INFO:executor_local:Execution is finished, start reporting results.
INFO:executor_local:Skipping reporting results due to execution graph setting.


Now you can explore locally create log file and `executor.pipeline_results`.

In [7]:
print(executor.execution_graph_results)

<Success: defaultdict(<class 'list'>, {'e488bbbd-a097-48f0-9f7b-78c8abb03d19': [<Success: 0>], '34f2f567-206a-4f77-b6bd-aac7bc65e8bb': [<Success: 0>]})>


## Tasks and Pipelines

As a reminder, the basic API of netunicorn consists of the following things:

    Task - minimal and basic building blocks of netUnicorn
    Pipeline - ordered collection of Tasks
    Node - infrastructure abstraction
    Deployment - mapping of a pipeline to a node
    Experiment - set of Deployments


Here we will exercise in writing different tasks and pipelines to design experiments.

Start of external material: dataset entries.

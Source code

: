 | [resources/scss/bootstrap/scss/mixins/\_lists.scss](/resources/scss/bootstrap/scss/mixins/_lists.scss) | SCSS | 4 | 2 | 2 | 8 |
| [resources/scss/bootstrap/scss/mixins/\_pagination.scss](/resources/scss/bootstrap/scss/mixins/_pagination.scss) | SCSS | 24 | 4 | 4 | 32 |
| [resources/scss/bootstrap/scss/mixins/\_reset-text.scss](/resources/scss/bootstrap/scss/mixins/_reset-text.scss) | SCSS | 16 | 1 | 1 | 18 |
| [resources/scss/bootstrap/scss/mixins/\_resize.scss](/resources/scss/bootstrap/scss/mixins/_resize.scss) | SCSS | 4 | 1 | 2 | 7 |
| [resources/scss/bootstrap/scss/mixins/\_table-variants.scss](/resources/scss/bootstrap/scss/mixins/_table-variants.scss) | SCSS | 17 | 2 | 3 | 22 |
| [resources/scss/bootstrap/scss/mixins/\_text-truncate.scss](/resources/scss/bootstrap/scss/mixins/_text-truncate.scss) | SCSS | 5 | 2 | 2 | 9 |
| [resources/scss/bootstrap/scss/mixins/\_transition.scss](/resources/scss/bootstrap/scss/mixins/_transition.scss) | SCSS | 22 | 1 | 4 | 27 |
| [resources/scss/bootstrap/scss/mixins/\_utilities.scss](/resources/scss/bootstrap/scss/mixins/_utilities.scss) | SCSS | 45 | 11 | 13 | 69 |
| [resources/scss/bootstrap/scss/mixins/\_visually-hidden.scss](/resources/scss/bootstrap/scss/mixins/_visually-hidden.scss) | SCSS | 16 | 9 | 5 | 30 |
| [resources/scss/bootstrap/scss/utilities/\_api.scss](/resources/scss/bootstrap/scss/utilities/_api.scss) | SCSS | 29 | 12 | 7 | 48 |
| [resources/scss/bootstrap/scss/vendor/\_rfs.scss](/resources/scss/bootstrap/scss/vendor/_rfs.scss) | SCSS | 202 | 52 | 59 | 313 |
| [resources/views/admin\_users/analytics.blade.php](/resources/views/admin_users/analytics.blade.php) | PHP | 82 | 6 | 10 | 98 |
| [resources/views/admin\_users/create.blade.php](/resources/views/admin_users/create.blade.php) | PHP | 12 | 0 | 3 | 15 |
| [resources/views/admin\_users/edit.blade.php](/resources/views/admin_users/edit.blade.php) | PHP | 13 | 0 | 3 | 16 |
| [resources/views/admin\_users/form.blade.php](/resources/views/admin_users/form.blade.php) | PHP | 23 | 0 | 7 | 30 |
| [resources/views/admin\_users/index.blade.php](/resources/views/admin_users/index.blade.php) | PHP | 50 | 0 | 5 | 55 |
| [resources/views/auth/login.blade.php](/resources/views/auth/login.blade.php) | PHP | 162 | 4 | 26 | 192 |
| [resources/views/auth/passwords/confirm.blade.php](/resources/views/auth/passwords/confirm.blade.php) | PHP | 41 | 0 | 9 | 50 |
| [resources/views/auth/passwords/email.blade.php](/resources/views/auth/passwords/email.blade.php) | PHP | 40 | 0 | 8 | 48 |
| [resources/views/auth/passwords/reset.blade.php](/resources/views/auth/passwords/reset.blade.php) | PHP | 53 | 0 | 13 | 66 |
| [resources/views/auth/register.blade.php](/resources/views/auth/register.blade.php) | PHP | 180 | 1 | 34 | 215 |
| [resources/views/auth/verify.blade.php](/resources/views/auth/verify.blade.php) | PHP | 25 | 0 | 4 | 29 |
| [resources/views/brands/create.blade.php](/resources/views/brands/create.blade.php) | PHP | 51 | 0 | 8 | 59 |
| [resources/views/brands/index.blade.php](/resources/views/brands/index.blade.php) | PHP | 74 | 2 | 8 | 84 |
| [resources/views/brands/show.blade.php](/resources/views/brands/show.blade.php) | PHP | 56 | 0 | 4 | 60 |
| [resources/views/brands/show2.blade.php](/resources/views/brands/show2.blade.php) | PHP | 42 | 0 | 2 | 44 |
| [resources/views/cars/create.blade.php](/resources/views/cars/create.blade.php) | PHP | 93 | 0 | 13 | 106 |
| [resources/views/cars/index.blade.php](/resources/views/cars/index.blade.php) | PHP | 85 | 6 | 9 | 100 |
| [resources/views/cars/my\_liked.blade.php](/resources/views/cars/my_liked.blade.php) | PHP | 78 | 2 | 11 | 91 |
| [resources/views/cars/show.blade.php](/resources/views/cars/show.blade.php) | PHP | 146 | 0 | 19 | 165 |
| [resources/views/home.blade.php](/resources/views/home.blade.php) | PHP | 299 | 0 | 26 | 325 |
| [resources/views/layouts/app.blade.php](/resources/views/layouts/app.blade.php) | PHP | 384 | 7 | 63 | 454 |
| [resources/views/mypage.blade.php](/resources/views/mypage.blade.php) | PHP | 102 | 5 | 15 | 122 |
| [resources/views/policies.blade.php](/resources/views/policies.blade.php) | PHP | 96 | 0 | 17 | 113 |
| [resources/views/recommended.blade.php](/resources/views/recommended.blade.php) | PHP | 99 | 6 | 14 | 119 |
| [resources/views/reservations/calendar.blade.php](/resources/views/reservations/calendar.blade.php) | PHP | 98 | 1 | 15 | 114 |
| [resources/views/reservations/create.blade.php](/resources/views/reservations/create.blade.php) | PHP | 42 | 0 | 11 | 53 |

Let's start with simple ones.

### Task
Tasks allow users to modularly express their intents for experiments. For example, "run the speedtest" is a Task. Tasks could be simple (start tcpdump) or very complex (watch YouTube for X seconds), users define what level of modularity the Task should implement.

Tasks would be later combined into Pipelines (for example, start tcpdump -> watch YouTube -> stop tcpdump).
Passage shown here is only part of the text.